Paris fashion enters a new era – digital couture
The Paris haute couture collections – to most fashion aficionados the ultimate expression of creative fashion – debuts in Paris on Monday morning, with the first digital season in the world’s greatest fashion capital.
Due to the pandemic, there will be no live shows. Much of the action and imagery will take place far away from the French capital. With many couturiers in lockdown at home or residences far from Paris, expect the couture to reference distant parts. Moreover, conversations with couturiers reveal that many of them don’t expect to show very many clothes.

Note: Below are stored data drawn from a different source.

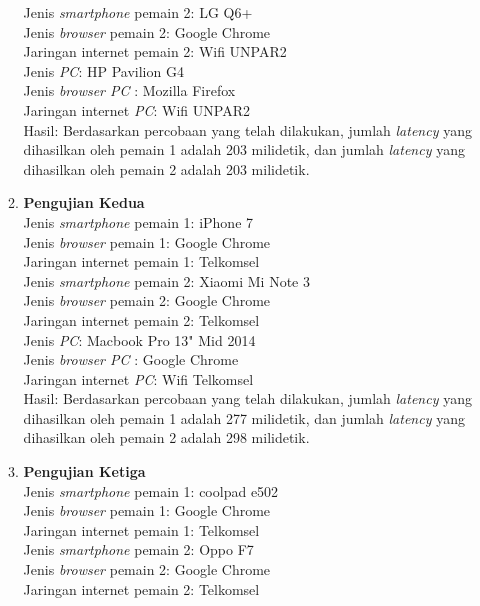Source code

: \begin{enumerate}
\begin{enumerate}
		Jenis \textit{smartphone} pemain 2: LG Q6+\\
		Jenis \textit{browser} pemain 2: Google Chrome\\
		Jaringan internet pemain 2: Wifi UNPAR2\\
		
		Jenis \textit{PC}: HP Pavilion G4\\
		Jenis \textit{browser PC} : Mozilla Firefox\\
		Jaringan internet \textit{PC}: Wifi UNPAR2\\
		
		Hasil: Berdasarkan percobaan yang telah dilakukan, jumlah \textit{latency} yang dihasilkan oleh pemain 1 adalah 203 milidetik, dan jumlah \textit{latency} yang dihasilkan oleh pemain 2 adalah 203 milidetik.
		
		\item \textbf{Pengujian Kedua} \\ 
		Jenis \textit{smartphone} pemain 1: iPhone 7\\
		Jenis \textit{browser} pemain 1: Google Chrome\\
		Jaringan internet pemain 1: Telkomsel\\
		
		Jenis \textit{smartphone} pemain 2: Xiaomi Mi Note 3\\
		Jenis \textit{browser} pemain 2: Google Chrome\\
		Jaringan internet pemain 2: Telkomsel\\
		
		Jenis \textit{PC}: Macbook Pro 13" Mid 2014\\
		Jenis \textit{browser PC} : Google Chrome\\
		Jaringan internet \textit{PC}: Wifi Telkomsel\\
		
		Hasil: Berdasarkan percobaan yang telah dilakukan, jumlah \textit{latency} yang dihasilkan oleh pemain 1 adalah 277 milidetik, dan jumlah \textit{latency} yang dihasilkan oleh pemain 2 adalah 298 milidetik.
		
		\item \textbf{Pengujian Ketiga} \\ 
		Jenis \textit{smartphone} pemain 1: coolpad e502\\
		Jenis \textit{browser} pemain 1: Google Chrome\\
		Jaringan internet pemain 1: Telkomsel\\
		
		Jenis \textit{smartphone} pemain 2: Oppo F7\\
		Jenis \textit{browser} pemain 2: Google Chrome\\
		Jaringan internet pemain 2: Telkomsel\\
		

\end{enumerate}
\end{enumerate}
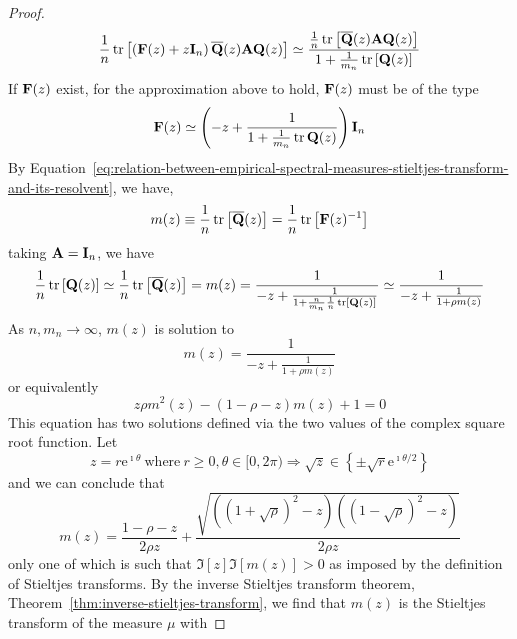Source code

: \begin{proof}
	\begin{equation*}
		\frac{1}{n}\operatorname{tr}\left[\left(\mathbf{F}(z)+z\mathbf{I}_{n}\right)\overline{\mathbf{Q}}(z)\mathbf{A}\mathbf{Q}(z)\right]\simeq\frac{\frac{1}{n}\operatorname{tr}\left[\overline{\mathbf{Q}}(z)\mathbf{A}\mathbf{Q}(z)\right]}{1+\frac{1}{m_{n}}\operatorname{tr}\left[\mathbf{Q}(z)\right]}
	\end{equation*}
	If \(\mathbf{F}(z)\) exist, for the approximation above to hold, \(\mathbf{F}(z)\) must be of the type
	\begin{equation*}
		\mathbf{F}(z)\simeq\left(-z+\frac{1}{1+\frac{1}{m_{n}}\operatorname{tr}\mathbf{Q}(z)}\right)\mathbf{I}_{n}
	\end{equation*}
	By Equation~\ref{eq:relation-between-empirical-spectral-measures-stieltjes-transform-and-its-resolvent}, we have,
	\begin{equation*}
		m(z)\equiv\frac{1}{n}\operatorname{tr}\left[\overline{\mathbf{Q}}(z)\right]=\frac{1}{n}\operatorname{tr}\left[\mathbf{F}(z)^{-1}\right]
	\end{equation*}
	taking \(\mathbf{A}=\mathbf{I}_{n}\), we have
	\begin{equation*}
		\frac{1}{n}\operatorname{tr}\left[\mathbf{Q}(z)\right]\simeq\frac{1}{n}\operatorname{tr}\left[\overline{\mathbf{Q}}(z)\right]=m(z)=\frac{1}{-z+\frac{1}{1+\frac{n}{m_{n}}\frac{1}{n}\operatorname{tr}\left[\mathbf{Q}(z)\right]}}\simeq\frac{1}{-z+\frac{1}{1+\rho m(z)}}
	\end{equation*}
	As \(n,m_{n}\rightarrow\infty\), \(m(z)\) is solution to
	\begin{equation*}
		m(z)=\frac{1}{-z+\frac{1}{1+\rho m(z)}}
	\end{equation*}
	or equivalently
	\begin{equation*}
		z\rho m^{2}(z)-(1-\rho-z)m(z)+1=0
	\end{equation*}
	This equation has two solutions defined via the two values of the complex square root function. Let
	\begin{equation*}
		z=r\mathrm{e}^{\imath\theta}\ \text{where}\ r\geq 0,\theta\in[0,2\pi)\Rightarrow\sqrt{z}\in\left\{\pm\sqrt{r}\mathrm{e}^{\imath\theta/2}\right\}
	\end{equation*}
	and we can conclude that
	\begin{equation*}
		m(z)=\frac{1-\rho-z}{2\rho z}+\frac{\sqrt{\left((1+\sqrt{\rho})^{2}-z\right)\left((1-\sqrt{\rho})^{2}-z\right)}}{2\rho z}
	\end{equation*}
	only one of which is such that \(\Im[z]\Im[m(z)]>0\) as imposed by the definition of Stieltjes transforms. By the inverse Stieltjes transform theorem, Theorem~\ref{thm:inverse-stieltjes-transform}, we find that \(m(z)\) is the Stieltjes transform of the measure \(\mu\) with

\end{proof}
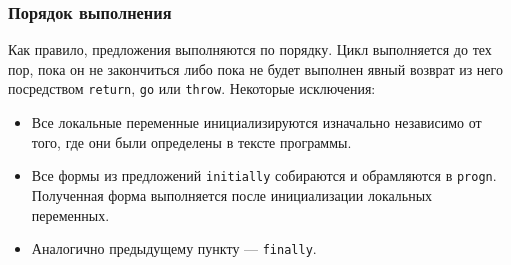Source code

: \subsubsection{Порядок выполнения}
Как правило, предложения выполняются по порядку. Цикл выполняется до тех пор, пока он не закончиться либо пока не будет выполнен явный возврат из него посредством \lstinline{return}, \lstinline{go} или \lstinline{throw}. Некоторые исключения:
\begin{itemize}
  \item Все локальные переменные инициализируются изначально независимо от того, где они были определены в тексте программы.
  \item Все формы из предложений \lstinline{initially} собираются и обрамляются в \lstinline{progn}. Полученная форма выполняется после инициализации локальных переменных.
  \item Аналогично предыдущему пункту — \lstinline{finally}.
\end{itemize}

On Monday, Christian Dior will unveil the latest ideas of Roman-born couturier Maria Grazia Chiuri at 2.30PM. And that, through a 12-minute film shot specially by Italian director Matteo Garrone – whose film Dogman won the Cannes Palme d’Or in 2018. The Dior fashion film was shot in the Eternal City, where Chiuri worked throughout the lockdown.
At Valentino, in the season’s final event, designer Pierpaolo Piccioli will explain the theme of his latest collection, which will then be presented 13 days later with a live performance inside the Cinecittà Studios in Rome.
Immediately before Valentino, happening French couturier Julie de Libran will unspool a 5-minute video made by ace DJ and sound architect Frédéric Sanchez, where she narrates how she sees her brand evolving for the seasons to come. Libran will not show new models, due to the pandemic crisis, but will explain her creative method through video.
At Ralph & Russo, Britain’s reigning couture star Tamara Ralph doesn’t plan any live models or performances either. Rather, Tamara – who spent the lockdown sketching in her villa in Cannes - will illustrate her new collection via a mix of sketches - harking back to Tamara’s early days when she sold pieces to clients from sketches – real life samples made for the season and, finally, using technology. Plus, several new looks will be illustrated using the house’s first ever custom brand avatar – whom they’ve named Hauli.
Chinese couturier Guo Pei has also prepared a video – in part to celebrate 10th anniversary show as an invited member of the Paris season. Her film will be a journey through her collection, highlighting her latest ideas – and actually worn by real models.
Despite the pandemic, the Fédération de la Haute Couture et de la Mode, which governs the Paris runway seasons, has a busy schedule. With 33 shows unraveling from Monday to Wednesday, showing fall/winter 2020-21 collections.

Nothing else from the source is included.